▶ TASK INSTRUCTIONS: Only a number is wanted here: the count of lines in the entries below that contain the word "server".

______________________________

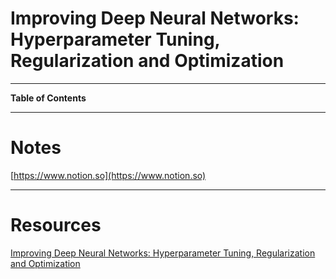 # Improving Deep Neural Networks: Hyperparameter Tuning, Regularization and Optimization

---

**Table of Contents**

---

# Notes

[https://www.notion.so](https://www.notion.so)

---

# Resources

[Improving Deep Neural Networks: Hyperparameter Tuning, Regularization and Optimization](https://www.coursera.org/learn/deep-neural-network?specialization=deep-learning)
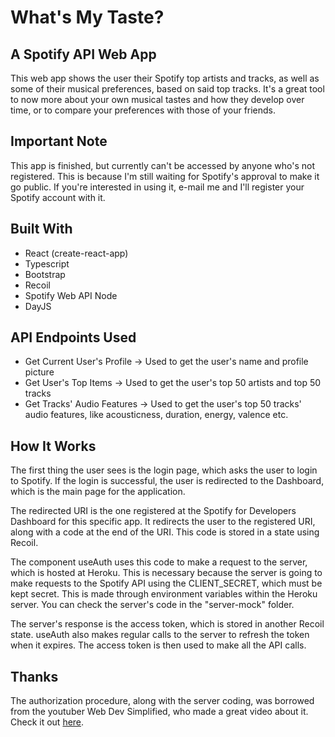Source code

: # What's My Taste? 
## A Spotify API Web App

This web app shows the user their Spotify top artists and tracks, as well as some of their musical preferences, based on said top tracks. It's a great tool to now more about your own musical tastes and how they develop over time, or to compare your preferences with those of your friends.

## Important Note
This app is finished, but currently can't be accessed by anyone who's not registered. This is because I'm still waiting for Spotify's approval to make it go public. If you're interested in using it, e-mail me and I'll register your Spotify account with it.

## Built With
- React (create-react-app)
- Typescript
- Bootstrap
- Recoil
- Spotify Web API Node
- DayJS

## API Endpoints Used
- Get Current User's Profile -> Used to get the user's name and profile picture
- Get User's Top Items -> Used to get the user's top 50 artists and top 50 tracks
- Get Tracks' Audio Features -> Used to get the user's top 50 tracks' audio features, like acousticness, duration, energy, valence etc.

## How It Works
The first thing the user sees is the login page, which asks the user to login to Spotify. If the login is successful, the user is redirected to the Dashboard, which is the main page for the application.

The redirected URI is the one registered at the Spotify for Developers Dashboard for this specific app. It redirects the user to the registered URI, along with a code at the end of the URI. This code is stored in a state using Recoil.

The component useAuth uses this code to make a request to the server, which is hosted at Heroku. This is necessary because the server is going to make requests to the Spotify API using the CLIENT_SECRET, which must be kept secret. This is made through environment variables within the Heroku server. You can check the server's code in the "server-mock" folder.

The server's response is the access token, which is stored in another Recoil state. useAuth also makes regular calls to the server to refresh the token when it expires. The access token is then used to make all the API calls.

## Thanks
The authorization procedure, along with the server coding, was borrowed from the youtuber Web Dev Simplified, who made a great video about it. Check it out [here](https://www.youtube.com/watch?v=Xcet6msf3eE).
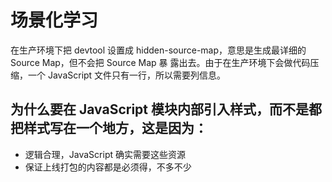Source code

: # 场景化学习
在生产环境下把 devtool 设置成 hidden-source-map，意思是生成最详细的 Source Map，但不会把 Source Map 暴 露出去。由于在生产环境下会做代码压缩，一个 JavaScript 文件只有一行，所以需要列信息。


## 为什么要在 JavaScript 模块内部引入样式，而不是都把样式写在一个地方，这是因为：
- 逻辑合理，JavaScript 确实需要这些资源
- 保证上线打包的内容都是必须得，不多不少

______________________________

▶ EXERCISE OUTPUT: 3